:: PROVIDED ENTRIES ::

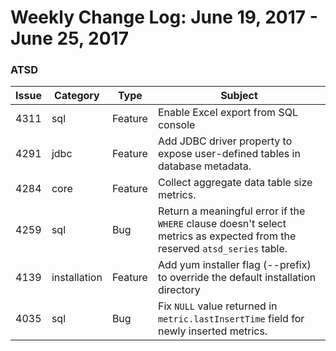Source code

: Weekly Change Log: June 19, 2017 - June 25, 2017
==================================================

### ATSD 

| Issue| Category    | Type    | Subject              |
|------|-------------|---------|----------------------|
| 4311 | sql | Feature | Enable Excel export from SQL console |
| 4291 | jdbc | Feature | Add JDBC driver property to expose user-defined tables in database metadata. |
| 4284 | core | Feature | Collect aggregate data table size metrics. |
| 4259 | sql | Bug | Return a meaningful error if the `WHERE` clause doesn't select metrics as expected from the reserved `atsd_series` table. |
| 4139 | installation | Feature | Add yum installer flag (--prefix) to override the default installation directory |
| 4035 | sql | Bug | Fix `NULL` value returned in `metric.lastInsertTime` field for newly inserted metrics. |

:::

- _WHAT TO WORK ON_: Quote exactly the line containing "size metrics. |" and every later line through the end of the listing, and no other lines.

- _ANSWER AREA_:
| 4284 | core | Feature | Collect aggregate data table size metrics. |
| 4259 | sql | Bug | Return a meaningful error if the `WHERE` clause doesn't select metrics as expected from the reserved `atsd_series` table. |
| 4139 | installation | Feature | Add yum installer flag (--prefix) to override the default installation directory |
| 4035 | sql | Bug | Fix `NULL` value returned in `metric.lastInsertTime` field for newly inserted metrics. |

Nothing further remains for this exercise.